-
Notifications
You must be signed in to change notification settings - Fork 706
Pig to Scalding
This pages intends to help Pig users to learn Scalding by listing corresponding statements and basic Scala knowledge. You should also take a look at the tutorial.
Pig:
A = LOAD 'foo'
Scalding:
// The TextLine source splits the input by lines.
val textSource = TextLine(args("input"))
// Create a type-safe pipe from the TextLine.

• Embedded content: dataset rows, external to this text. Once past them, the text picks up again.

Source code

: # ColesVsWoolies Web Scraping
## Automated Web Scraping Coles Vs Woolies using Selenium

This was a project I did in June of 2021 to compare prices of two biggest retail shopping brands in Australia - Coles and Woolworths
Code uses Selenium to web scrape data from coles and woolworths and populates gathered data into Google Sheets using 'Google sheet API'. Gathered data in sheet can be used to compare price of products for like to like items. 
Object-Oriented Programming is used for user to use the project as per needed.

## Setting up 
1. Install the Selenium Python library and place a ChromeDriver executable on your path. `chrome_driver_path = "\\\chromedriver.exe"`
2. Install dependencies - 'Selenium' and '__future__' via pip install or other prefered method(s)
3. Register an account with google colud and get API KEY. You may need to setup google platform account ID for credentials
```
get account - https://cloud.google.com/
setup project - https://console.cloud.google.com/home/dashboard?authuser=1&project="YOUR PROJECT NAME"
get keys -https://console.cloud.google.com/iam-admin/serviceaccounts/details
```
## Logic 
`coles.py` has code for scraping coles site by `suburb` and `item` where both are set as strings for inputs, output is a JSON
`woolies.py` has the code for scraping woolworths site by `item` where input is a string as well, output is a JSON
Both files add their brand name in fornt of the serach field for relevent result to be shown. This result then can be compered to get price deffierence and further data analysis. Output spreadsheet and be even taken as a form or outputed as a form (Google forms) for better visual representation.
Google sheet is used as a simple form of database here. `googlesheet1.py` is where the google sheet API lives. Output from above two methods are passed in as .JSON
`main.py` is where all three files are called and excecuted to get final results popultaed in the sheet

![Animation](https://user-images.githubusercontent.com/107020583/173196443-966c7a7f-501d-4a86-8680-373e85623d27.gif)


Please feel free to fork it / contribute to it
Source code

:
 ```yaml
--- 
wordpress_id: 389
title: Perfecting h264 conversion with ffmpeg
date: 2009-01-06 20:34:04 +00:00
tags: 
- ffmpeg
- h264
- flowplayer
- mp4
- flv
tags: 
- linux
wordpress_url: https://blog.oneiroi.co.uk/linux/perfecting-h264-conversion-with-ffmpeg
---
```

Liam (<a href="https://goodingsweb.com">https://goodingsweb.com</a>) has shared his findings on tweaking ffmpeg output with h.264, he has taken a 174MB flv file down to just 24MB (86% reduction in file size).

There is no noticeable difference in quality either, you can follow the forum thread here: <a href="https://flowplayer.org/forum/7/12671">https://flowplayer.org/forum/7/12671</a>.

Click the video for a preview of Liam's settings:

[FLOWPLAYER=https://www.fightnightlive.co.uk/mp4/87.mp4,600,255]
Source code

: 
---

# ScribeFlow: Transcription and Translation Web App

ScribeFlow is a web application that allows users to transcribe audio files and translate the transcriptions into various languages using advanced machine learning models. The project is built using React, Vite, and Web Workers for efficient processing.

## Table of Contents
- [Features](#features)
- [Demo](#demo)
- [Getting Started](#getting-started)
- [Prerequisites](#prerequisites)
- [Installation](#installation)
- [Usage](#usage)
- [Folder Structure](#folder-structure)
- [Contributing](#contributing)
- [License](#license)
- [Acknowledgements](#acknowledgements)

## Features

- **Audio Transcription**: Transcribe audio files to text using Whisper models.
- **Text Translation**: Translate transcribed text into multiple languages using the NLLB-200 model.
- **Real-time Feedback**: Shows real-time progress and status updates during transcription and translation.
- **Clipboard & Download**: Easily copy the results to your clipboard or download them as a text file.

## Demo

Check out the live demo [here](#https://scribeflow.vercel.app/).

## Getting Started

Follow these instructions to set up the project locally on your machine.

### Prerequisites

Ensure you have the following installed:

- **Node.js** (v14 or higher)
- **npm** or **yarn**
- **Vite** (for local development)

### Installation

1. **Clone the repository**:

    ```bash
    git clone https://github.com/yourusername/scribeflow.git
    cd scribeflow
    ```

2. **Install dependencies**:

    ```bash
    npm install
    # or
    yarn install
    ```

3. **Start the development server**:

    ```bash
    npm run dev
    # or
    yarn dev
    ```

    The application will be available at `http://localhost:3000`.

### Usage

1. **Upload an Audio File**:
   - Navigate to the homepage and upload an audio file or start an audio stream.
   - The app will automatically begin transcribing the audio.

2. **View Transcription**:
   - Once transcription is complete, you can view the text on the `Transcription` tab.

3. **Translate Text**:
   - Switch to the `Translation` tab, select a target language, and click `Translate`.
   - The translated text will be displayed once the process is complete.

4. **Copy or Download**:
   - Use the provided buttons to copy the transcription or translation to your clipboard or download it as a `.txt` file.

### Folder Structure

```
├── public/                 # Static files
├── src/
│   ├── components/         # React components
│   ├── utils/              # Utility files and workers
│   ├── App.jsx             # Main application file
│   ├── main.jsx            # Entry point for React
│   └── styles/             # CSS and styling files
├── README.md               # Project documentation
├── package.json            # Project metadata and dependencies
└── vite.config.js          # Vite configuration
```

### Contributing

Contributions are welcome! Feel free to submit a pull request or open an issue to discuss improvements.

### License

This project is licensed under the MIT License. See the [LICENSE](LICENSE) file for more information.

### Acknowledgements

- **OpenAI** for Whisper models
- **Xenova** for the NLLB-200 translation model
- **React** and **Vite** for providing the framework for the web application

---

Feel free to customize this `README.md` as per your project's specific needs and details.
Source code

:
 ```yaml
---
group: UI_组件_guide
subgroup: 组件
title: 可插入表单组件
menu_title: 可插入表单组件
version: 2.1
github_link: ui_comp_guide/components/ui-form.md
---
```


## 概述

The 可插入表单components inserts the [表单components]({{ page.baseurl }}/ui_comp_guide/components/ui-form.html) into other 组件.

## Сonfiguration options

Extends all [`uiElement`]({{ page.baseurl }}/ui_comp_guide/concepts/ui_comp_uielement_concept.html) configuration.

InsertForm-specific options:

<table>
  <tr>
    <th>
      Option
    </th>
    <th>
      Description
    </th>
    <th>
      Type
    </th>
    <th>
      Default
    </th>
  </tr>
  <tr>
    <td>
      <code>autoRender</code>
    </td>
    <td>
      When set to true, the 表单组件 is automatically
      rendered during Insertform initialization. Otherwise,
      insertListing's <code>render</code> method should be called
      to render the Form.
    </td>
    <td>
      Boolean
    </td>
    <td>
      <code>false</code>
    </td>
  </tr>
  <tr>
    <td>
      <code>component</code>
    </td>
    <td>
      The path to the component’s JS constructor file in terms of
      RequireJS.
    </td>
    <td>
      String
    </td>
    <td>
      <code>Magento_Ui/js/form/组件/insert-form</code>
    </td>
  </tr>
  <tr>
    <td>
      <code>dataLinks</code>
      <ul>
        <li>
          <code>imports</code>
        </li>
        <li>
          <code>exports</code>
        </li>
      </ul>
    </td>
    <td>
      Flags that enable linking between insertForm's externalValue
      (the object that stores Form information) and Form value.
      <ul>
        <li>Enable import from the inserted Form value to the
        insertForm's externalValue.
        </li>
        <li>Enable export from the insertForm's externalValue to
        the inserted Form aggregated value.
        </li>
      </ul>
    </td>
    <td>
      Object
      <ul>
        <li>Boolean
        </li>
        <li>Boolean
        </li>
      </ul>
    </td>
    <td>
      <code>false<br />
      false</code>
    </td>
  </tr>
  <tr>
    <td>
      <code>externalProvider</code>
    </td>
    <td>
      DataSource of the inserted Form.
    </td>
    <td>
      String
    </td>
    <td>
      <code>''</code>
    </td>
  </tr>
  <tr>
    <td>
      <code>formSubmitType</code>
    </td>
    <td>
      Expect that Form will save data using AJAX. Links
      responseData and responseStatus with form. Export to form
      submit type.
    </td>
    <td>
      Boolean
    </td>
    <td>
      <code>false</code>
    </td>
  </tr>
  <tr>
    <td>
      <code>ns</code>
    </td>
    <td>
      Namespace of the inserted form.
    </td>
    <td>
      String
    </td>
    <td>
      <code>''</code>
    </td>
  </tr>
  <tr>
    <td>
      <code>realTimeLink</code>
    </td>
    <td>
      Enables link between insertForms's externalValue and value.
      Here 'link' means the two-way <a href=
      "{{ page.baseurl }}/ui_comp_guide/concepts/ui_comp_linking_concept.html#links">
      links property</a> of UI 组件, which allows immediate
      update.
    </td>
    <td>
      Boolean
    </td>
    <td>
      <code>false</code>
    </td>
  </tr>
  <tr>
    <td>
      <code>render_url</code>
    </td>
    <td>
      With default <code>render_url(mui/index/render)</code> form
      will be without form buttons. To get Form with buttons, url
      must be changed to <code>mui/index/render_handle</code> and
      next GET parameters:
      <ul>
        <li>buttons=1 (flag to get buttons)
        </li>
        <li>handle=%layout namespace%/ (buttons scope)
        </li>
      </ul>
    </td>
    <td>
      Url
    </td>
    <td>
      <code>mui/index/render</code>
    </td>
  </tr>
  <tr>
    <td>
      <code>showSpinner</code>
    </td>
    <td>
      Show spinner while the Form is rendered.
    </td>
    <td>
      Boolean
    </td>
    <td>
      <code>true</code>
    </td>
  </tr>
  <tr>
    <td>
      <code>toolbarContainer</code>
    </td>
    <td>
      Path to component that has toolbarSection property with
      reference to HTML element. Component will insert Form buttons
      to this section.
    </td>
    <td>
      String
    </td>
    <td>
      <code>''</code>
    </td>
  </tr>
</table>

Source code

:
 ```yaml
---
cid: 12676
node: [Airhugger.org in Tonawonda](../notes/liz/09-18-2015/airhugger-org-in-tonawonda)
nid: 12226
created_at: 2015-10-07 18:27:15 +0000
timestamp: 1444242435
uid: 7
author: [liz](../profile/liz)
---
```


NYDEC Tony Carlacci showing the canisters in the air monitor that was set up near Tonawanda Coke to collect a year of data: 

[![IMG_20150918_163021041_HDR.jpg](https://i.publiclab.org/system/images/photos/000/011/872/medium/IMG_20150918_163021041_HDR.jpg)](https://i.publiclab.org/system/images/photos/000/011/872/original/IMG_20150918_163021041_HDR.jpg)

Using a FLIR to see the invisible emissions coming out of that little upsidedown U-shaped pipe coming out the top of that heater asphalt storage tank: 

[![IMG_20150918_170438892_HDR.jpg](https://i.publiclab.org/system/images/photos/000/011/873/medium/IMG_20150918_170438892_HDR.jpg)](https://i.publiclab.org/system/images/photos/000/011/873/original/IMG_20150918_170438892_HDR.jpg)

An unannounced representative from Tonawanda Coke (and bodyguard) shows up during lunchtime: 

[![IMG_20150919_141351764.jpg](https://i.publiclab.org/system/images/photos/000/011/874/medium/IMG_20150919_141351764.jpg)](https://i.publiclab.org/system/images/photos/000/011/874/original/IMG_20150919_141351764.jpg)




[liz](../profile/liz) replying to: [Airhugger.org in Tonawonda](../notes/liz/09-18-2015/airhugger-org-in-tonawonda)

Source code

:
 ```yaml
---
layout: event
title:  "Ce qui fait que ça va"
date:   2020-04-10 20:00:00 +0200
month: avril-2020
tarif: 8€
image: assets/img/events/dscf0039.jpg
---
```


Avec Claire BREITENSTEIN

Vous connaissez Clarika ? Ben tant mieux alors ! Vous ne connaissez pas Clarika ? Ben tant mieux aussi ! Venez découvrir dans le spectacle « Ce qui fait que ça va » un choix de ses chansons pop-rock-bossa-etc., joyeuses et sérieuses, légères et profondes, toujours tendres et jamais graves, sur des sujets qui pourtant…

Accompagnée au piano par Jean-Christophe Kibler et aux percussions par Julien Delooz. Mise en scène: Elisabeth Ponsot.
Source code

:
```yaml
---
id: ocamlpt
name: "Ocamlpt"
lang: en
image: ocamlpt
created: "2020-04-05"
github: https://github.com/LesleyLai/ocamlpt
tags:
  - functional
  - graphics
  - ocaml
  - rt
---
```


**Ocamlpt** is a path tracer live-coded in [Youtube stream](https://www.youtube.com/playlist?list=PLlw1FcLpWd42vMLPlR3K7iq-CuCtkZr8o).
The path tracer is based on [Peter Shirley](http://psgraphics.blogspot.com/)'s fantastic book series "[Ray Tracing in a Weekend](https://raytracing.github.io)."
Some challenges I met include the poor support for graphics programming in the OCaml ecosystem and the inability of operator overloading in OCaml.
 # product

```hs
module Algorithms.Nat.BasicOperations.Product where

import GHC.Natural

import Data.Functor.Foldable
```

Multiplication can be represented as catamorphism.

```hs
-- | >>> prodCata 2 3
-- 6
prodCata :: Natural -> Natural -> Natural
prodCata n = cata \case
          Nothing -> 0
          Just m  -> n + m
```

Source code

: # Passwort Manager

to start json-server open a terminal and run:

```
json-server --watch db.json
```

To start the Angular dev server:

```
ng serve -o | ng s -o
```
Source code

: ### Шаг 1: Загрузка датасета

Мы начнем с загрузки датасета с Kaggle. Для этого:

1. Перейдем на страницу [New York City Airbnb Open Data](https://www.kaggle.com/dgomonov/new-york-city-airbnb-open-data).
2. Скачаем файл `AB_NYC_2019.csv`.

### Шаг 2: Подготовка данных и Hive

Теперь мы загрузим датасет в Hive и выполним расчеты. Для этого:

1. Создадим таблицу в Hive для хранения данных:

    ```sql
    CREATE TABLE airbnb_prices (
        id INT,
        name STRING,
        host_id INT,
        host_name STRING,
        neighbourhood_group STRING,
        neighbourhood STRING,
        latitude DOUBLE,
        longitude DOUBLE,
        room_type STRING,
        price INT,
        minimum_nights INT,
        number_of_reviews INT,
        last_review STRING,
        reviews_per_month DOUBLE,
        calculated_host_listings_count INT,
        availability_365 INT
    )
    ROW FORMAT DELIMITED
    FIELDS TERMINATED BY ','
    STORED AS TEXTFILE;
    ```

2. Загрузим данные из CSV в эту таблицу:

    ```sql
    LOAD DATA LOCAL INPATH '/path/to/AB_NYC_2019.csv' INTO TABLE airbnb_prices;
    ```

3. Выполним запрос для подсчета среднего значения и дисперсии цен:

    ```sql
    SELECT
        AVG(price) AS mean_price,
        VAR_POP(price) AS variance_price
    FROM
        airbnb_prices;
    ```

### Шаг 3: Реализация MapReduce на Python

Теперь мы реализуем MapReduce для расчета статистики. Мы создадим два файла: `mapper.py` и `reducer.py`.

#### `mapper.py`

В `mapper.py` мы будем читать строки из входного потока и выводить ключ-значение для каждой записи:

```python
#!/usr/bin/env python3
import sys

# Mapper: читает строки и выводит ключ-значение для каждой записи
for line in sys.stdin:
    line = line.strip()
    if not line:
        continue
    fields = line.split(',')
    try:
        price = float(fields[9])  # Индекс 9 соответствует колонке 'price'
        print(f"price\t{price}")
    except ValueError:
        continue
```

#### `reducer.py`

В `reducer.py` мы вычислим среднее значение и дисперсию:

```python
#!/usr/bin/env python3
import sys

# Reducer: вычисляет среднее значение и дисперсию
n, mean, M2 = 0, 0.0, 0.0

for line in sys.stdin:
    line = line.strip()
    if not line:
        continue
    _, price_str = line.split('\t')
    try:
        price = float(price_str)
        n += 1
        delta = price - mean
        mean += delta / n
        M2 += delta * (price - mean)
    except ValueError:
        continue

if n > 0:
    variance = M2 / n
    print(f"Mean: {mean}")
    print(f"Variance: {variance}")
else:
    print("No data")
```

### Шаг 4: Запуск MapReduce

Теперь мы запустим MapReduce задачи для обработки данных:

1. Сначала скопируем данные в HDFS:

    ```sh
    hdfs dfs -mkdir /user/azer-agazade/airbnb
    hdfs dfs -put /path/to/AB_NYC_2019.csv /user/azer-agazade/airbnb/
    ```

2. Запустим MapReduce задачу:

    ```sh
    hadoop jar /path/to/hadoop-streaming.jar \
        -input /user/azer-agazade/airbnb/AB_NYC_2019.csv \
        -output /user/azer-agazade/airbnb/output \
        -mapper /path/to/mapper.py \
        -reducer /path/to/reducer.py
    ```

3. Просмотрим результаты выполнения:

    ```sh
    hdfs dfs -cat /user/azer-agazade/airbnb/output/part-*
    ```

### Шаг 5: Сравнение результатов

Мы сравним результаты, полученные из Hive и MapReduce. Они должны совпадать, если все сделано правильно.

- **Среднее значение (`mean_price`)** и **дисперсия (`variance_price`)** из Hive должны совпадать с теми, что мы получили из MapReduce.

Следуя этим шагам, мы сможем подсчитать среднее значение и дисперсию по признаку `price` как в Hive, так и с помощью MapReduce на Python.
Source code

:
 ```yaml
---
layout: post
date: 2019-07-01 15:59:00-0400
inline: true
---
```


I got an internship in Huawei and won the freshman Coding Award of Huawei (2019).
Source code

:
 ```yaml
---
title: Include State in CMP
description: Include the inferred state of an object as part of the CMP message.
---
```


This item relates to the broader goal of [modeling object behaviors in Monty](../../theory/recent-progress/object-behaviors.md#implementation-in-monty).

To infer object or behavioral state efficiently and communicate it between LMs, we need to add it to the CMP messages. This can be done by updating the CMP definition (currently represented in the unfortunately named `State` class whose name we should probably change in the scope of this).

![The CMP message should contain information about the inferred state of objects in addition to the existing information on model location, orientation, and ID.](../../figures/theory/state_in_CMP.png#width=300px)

val lines: TypedPipe[String] = TypedPipe.from[String](textSource)
Pig:
STORE B INTO 'bar'
Scalding:
b.write(TypedTsv[String](args("output")))
Pig:
B = FOREACH A GENERATE /* expression */
Scalding:
val b = a.map((t) => /* expression */)
Pig:
B = FILTER A BY foo == 0
Scalding:
a.filter{ case (foo, bar) => foo == 0 } // using pattern matching to name elements of a tuple
// if you don't need to name an element you can use the _ wildcard instead
a.filter{ case (foo, _) => foo == 0 }
in Scalding the use of flatMap is similar to the following in Pig:
B = FOREACH A GENERATE FLATTEN(Tokenize(text))
in Scalding:
def tokenize(s: String) = s.split(" ").toList
b = a.flatMap(tokenize(_))
// which produces the same result as:
b = a.map(tokenize(_)).flatten()
// and the same as
b = a.map(tokenize(_)).flatten // empty parens are usually omitted
Pig:
B = FOREACH (GROUP A BY $0) GENERATE COUNT(A)
Scalding:
val b = a.groupBy(_._1).size
notice the _ shorthand used here.
Pig:
C = JOIN A BY $0, B BY $0
Scalding: assuming a and b are both a Pipe[(K,V)], you can join them as follows
val c = a.join(b)
It is recommended to know the basics of Scala when trying out Scalding. Here are some common things Scala noobs may become confused about coming from Java and Pig.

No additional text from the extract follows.